● About this exercise
Please reproduce all the data exactly as written and omit the pictures.

● Extracted records
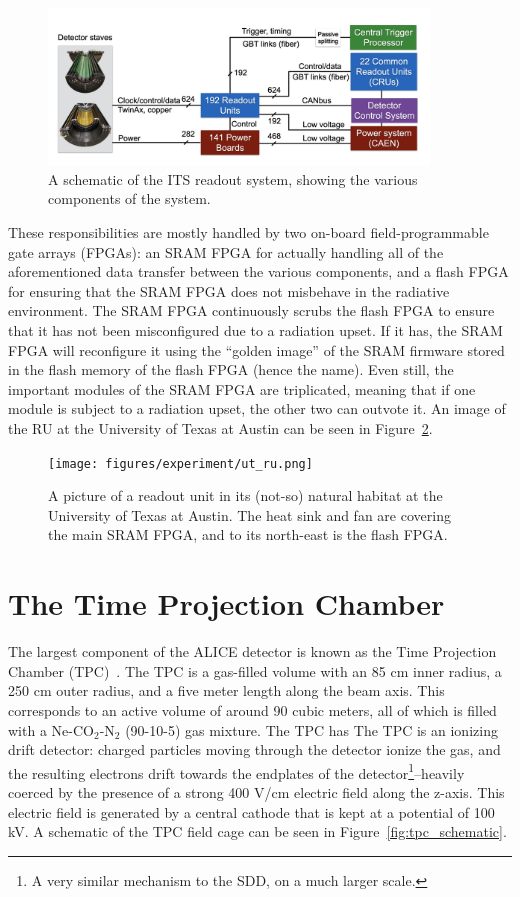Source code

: \begin{figure}[h]
    \centering
    \includegraphics[width=0.9\textwidth]{figures/experiment/its_readout.png}
    \caption{A schematic of the ITS readout system, showing the various components of the system.}
    \label{fig:its_readout}
\end{figure}

These responsibilities are mostly handled by two on-board field-programmable gate arrays (FPGAs): an SRAM FPGA for actually handling all of the aforementioned data transfer between the various components, and a flash FPGA for ensuring that the SRAM FPGA does not misbehave in the radiative environment. The SRAM FPGA continuously scrubs the flash FPGA to ensure that it has not been misconfigured due to a radiation upset. If it has, the SRAM FPGA will reconfigure it using the ``golden image'' of the SRAM firmware stored in the flash memory of the flash FPGA (hence the name). Even still, the important modules of the SRAM FPGA are triplicated, meaning that if one module is subject to a radiation upset, the other two can outvote it. An image of the RU at the University of Texas at Austin can be seen in Figure~\ref{fig:ut_ru}.

\begin{figure}
    \centering
    \texttt{[image: figures/experiment/ut\_ru.png]}
    \caption{A picture of a readout unit in its (not-so) natural habitat at the University of Texas at Austin. The heat sink and fan are covering the main SRAM FPGA, and to its north-east is the flash FPGA.}
    \label{fig:ut_ru}
\end{figure}

\section{The Time Projection Chamber}
\label{sec:tpc}
The largest component of the ALICE detector is known as the Time Projection Chamber (TPC)~\cite{TPC1, TPC2}. The TPC is a gas-filled volume with an 85 cm inner radius, a 250 cm outer radius, and a five meter length along the beam axis. This corresponds to an active volume of around 90 cubic meters, all of which is filled with a Ne-CO$_2$-N$_2$ (90-10-5) gas mixture. The TPC has The TPC is an ionizing drift detector: charged particles moving through the detector ionize the gas, and the resulting electrons drift towards the endplates of the detector\footnote{A very similar mechanism to the SDD, on a much larger scale.}--heavily coerced by the presence of a strong 400 V/cm electric field along the z-axis. This electric field is generated by a central cathode that is kept at a potential of 100 kV. A schematic of the TPC field cage can be seen in Figure~\ref{fig:tpc_schematic}.

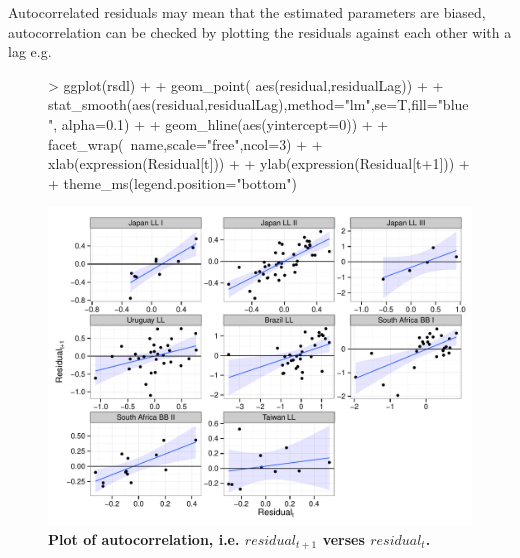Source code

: \documentclass[shortnames,nojss,article]{jss}
\begin{document}
Autocorrelated residuals may mean that the estimated parameters are biased, autocorrelation can be checked by plotting the residuals against each other with a lag e.g.
\begin{figure}\begin{center}
\begin{Schunk}
\begin{Sinput}
> ggplot(rsdl)                                              +
+   geom_point( aes(residual,residualLag))                  +
+   stat_smooth(aes(residual,residualLag),method="lm",se=T,fill="blue", alpha=0.1)      +
+   geom_hline(aes(yintercept=0))                           +
+   facet_wrap(~name,scale="free",ncol=3)                   +
+   xlab(expression(Residual[t])) + 
+   ylab(expression(Residual[t+1])) +
+   theme_ms(legend.position="bottom")  
\end{Sinput}
\end{Schunk}
\includegraphics{diags-015}
\caption{\bf{Plot of autocorrelation, i.e. $residual_{t+1}$ verses $residual_{t}$.}}
\label{residual:3}
\end{center}
\end{figure}
\end{document}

● Finished exercise
Source code

: \begin{figure}[h]
    \centering
    \includegraphics[width=0.9\textwidth]{figures/experiment/its_readout.png}
    \caption{A schematic of the ITS readout system, showing the various components of the system.}
    \label{fig:its_readout}
\end{figure}

These responsibilities are mostly handled by two on-board field-programmable gate arrays (FPGAs): an SRAM FPGA for actually handling all of the aforementioned data transfer between the various components, and a flash FPGA for ensuring that the SRAM FPGA does not misbehave in the radiative environment. The SRAM FPGA continuously scrubs the flash FPGA to ensure that it has not been misconfigured due to a radiation upset. If it has, the SRAM FPGA will reconfigure it using the ``golden image'' of the SRAM firmware stored in the flash memory of the flash FPGA (hence the name). Even still, the important modules of the SRAM FPGA are triplicated, meaning that if one module is subject to a radiation upset, the other two can outvote it. An image of the RU at the University of Texas at Austin can be seen in Figure~\ref{fig:ut_ru}.

\begin{figure}
    \centering
    \texttt{[image: figures/experiment/ut\_ru.png]}
    \caption{A picture of a readout unit in its (not-so) natural habitat at the University of Texas at Austin. The heat sink and fan are covering the main SRAM FPGA, and to its north-east is the flash FPGA.}
    \label{fig:ut_ru}
\end{figure}

\section{The Time Projection Chamber}
\label{sec:tpc}
The largest component of the ALICE detector is known as the Time Projection Chamber (TPC)~\cite{TPC1, TPC2}. The TPC is a gas-filled volume with an 85 cm inner radius, a 250 cm outer radius, and a five meter length along the beam axis. This corresponds to an active volume of around 90 cubic meters, all of which is filled with a Ne-CO$_2$-N$_2$ (90-10-5) gas mixture. The TPC has The TPC is an ionizing drift detector: charged particles moving through the detector ionize the gas, and the resulting electrons drift towards the endplates of the detector\footnote{A very similar mechanism to the SDD, on a much larger scale.}--heavily coerced by the presence of a strong 400 V/cm electric field along the z-axis. This electric field is generated by a central cathode that is kept at a potential of 100 kV. A schematic of the TPC field cage can be seen in Figure~\ref{fig:tpc_schematic}.

Source code

: \documentclass[shortnames,nojss,article]{jss}
\begin{document}
Autocorrelated residuals may mean that the estimated parameters are biased, autocorrelation can be checked by plotting the residuals against each other with a lag e.g.
\begin{figure}\begin{center}
\begin{Schunk}
\begin{Sinput}
> ggplot(rsdl)                                              +
+   geom_point( aes(residual,residualLag))                  +
+   stat_smooth(aes(residual,residualLag),method="lm",se=T,fill="blue", alpha=0.1)      +
+   geom_hline(aes(yintercept=0))                           +
+   facet_wrap(~name,scale="free",ncol=3)                   +
+   xlab(expression(Residual[t])) + 
+   ylab(expression(Residual[t+1])) +
+   theme_ms(legend.position="bottom")  
\end{Sinput}
\end{Schunk}
\includegraphics{diags-015}
\caption{\bf{Plot of autocorrelation, i.e. $residual_{t+1}$ verses $residual_{t}$.}}
\label{residual:3}
\end{center}
\end{figure}
\end{document}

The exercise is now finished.